Aim of the exercise:
A faithful transcription is wanted of the lines from the top of the material through the line that holds "This is a Ruby", both ends included, leaving out the pictures.

Data for this exercise:
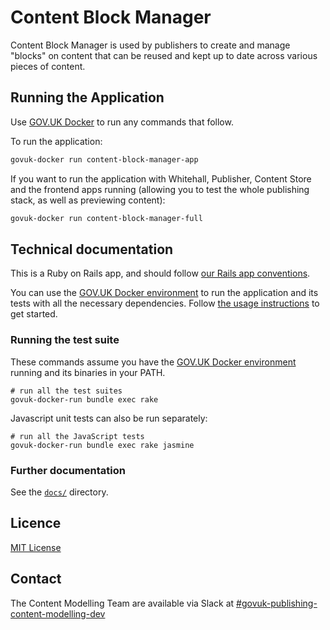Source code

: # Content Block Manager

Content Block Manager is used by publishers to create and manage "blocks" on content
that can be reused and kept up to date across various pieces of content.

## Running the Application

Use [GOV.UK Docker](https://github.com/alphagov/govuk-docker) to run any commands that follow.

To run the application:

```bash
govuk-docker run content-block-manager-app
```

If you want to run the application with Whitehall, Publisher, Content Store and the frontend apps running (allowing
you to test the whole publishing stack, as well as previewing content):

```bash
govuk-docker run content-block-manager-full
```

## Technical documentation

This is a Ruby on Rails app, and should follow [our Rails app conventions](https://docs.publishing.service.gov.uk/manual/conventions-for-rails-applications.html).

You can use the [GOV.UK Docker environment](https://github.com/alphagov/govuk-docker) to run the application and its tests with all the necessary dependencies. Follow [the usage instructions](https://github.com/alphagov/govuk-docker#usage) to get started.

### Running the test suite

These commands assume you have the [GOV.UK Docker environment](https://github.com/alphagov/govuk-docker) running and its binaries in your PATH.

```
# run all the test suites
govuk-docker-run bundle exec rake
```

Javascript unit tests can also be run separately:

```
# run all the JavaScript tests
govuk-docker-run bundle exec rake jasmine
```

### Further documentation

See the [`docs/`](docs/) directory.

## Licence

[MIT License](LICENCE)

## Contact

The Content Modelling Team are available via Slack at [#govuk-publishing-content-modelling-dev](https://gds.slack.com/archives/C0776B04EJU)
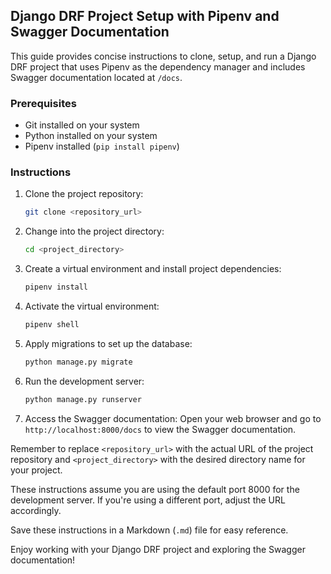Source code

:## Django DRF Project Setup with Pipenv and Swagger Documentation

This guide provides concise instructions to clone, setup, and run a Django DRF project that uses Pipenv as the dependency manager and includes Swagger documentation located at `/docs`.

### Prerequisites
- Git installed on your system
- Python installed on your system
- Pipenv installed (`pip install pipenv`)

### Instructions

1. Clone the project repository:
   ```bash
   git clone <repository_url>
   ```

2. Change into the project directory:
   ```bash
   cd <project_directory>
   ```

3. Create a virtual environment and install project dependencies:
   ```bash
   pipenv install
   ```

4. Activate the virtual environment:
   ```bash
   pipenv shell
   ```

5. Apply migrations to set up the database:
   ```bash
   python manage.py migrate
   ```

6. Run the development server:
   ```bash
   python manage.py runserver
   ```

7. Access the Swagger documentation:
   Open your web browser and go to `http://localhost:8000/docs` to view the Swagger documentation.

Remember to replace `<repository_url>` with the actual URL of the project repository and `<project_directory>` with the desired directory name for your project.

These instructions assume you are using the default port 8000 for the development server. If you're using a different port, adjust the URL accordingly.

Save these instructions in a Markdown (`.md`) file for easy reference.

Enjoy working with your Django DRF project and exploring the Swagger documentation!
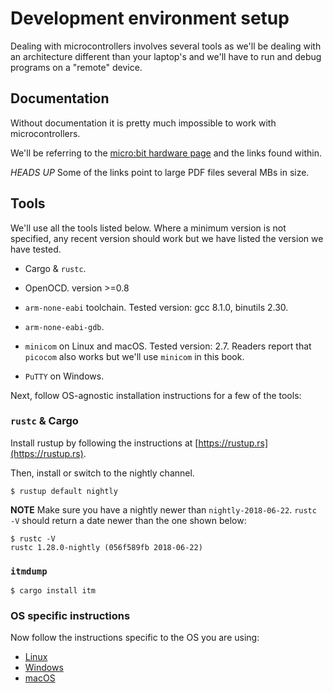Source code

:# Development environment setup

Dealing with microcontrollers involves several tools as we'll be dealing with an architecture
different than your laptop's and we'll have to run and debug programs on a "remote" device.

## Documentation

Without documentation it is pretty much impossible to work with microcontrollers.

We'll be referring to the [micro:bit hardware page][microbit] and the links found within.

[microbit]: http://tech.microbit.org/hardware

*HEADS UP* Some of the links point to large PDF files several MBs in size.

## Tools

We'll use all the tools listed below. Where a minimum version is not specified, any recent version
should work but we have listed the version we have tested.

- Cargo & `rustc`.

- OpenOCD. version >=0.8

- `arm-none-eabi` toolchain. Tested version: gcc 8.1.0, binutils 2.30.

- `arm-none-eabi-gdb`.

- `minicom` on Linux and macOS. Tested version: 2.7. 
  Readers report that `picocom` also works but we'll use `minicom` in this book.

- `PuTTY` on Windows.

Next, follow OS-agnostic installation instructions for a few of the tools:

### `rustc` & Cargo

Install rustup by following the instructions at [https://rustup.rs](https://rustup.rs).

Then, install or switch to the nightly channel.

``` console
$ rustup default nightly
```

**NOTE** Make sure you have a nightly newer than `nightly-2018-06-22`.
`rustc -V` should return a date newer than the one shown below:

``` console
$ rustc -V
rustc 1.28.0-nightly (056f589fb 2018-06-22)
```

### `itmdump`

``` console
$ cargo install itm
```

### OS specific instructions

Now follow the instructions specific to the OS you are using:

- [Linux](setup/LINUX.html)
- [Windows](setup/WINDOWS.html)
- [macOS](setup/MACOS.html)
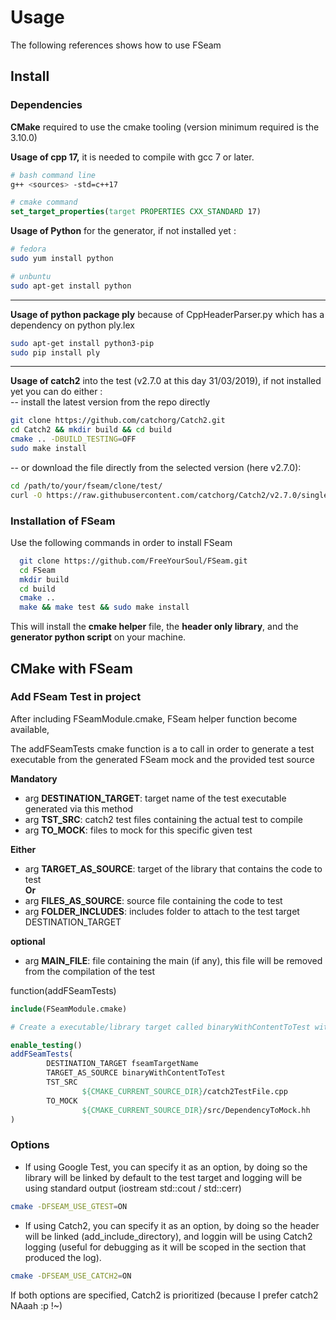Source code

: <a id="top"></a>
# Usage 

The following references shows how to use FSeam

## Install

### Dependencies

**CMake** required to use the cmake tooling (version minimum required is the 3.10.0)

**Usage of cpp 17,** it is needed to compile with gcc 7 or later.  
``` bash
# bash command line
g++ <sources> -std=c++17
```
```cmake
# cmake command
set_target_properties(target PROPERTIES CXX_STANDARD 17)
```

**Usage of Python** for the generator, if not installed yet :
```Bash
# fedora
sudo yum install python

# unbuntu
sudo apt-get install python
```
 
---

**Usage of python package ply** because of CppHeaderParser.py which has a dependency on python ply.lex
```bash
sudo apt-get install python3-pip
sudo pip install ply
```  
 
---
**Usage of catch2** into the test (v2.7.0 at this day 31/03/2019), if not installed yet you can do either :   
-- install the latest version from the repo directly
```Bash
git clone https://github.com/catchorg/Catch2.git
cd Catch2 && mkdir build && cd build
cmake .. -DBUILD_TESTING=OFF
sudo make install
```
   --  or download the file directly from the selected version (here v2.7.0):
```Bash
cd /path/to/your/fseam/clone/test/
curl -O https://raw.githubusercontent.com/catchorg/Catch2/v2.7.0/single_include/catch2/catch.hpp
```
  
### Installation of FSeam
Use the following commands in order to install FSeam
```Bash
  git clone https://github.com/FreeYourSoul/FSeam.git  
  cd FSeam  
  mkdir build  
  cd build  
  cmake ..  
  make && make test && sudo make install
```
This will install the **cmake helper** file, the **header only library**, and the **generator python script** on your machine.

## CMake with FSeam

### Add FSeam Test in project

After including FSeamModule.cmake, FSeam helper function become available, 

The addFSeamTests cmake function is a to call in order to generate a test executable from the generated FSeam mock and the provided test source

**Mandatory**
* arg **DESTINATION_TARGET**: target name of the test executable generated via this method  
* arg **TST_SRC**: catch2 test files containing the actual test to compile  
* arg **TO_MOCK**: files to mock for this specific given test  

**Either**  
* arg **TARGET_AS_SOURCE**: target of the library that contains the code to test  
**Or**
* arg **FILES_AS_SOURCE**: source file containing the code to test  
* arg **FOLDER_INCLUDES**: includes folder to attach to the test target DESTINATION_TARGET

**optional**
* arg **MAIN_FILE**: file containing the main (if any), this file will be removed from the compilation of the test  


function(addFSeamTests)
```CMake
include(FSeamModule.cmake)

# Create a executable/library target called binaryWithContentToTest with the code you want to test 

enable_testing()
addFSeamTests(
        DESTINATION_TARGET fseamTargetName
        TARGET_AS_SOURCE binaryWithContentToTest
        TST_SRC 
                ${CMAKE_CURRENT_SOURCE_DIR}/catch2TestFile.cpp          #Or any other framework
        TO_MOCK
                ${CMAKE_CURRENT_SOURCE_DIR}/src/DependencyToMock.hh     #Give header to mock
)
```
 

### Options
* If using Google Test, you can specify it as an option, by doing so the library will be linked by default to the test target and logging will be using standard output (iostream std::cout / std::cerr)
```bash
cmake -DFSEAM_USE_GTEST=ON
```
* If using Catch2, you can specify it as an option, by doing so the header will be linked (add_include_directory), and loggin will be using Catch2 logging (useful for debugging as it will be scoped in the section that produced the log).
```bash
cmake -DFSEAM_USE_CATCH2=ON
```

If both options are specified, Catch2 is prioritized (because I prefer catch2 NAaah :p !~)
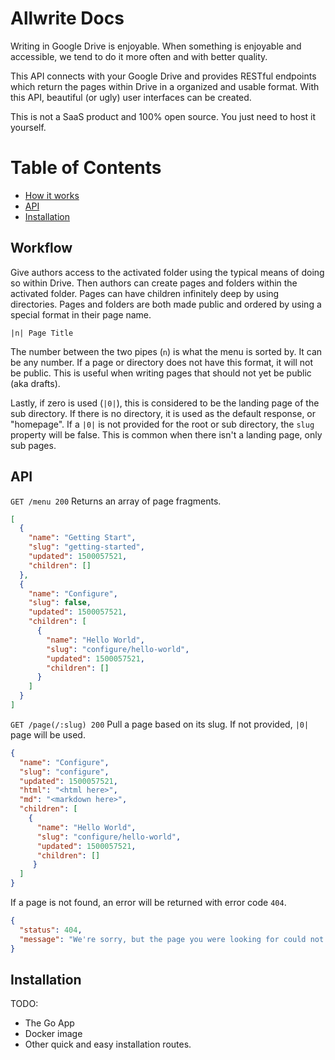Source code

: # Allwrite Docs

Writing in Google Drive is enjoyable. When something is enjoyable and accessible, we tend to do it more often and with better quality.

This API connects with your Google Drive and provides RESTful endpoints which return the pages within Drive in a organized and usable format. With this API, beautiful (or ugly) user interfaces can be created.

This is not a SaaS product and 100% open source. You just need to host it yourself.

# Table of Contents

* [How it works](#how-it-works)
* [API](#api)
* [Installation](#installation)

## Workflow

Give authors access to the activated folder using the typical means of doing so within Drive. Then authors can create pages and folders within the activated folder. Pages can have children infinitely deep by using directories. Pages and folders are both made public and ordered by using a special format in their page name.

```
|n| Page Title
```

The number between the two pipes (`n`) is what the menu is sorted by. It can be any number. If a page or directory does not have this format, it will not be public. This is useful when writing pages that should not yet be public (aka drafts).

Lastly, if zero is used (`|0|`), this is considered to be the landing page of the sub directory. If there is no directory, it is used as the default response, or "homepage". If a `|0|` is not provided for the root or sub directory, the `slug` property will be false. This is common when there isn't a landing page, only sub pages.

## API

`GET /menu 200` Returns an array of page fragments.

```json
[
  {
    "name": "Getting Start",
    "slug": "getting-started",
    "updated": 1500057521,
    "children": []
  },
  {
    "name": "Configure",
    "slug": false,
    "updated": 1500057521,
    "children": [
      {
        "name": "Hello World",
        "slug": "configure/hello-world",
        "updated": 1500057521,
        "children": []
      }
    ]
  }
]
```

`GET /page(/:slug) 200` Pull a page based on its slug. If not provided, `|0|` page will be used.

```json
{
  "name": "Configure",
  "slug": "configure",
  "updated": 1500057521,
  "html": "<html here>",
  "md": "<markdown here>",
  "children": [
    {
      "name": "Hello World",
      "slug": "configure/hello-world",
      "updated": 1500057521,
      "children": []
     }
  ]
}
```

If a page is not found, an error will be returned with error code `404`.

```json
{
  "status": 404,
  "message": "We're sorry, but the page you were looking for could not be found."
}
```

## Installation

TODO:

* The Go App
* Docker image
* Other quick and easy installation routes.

Task output:
Source code

: # Content Block Manager

Content Block Manager is used by publishers to create and manage "blocks" on content
that can be reused and kept up to date across various pieces of content.

## Running the Application

Use [GOV.UK Docker](https://github.com/alphagov/govuk-docker) to run any commands that follow.

To run the application:

```bash
govuk-docker run content-block-manager-app
```

If you want to run the application with Whitehall, Publisher, Content Store and the frontend apps running (allowing
you to test the whole publishing stack, as well as previewing content):

```bash
govuk-docker run content-block-manager-full
```

## Technical documentation

This is a Ruby on Rails app, and should follow [our Rails app conventions](https://docs.publishing.service.gov.uk/manual/conventions-for-rails-applications.html).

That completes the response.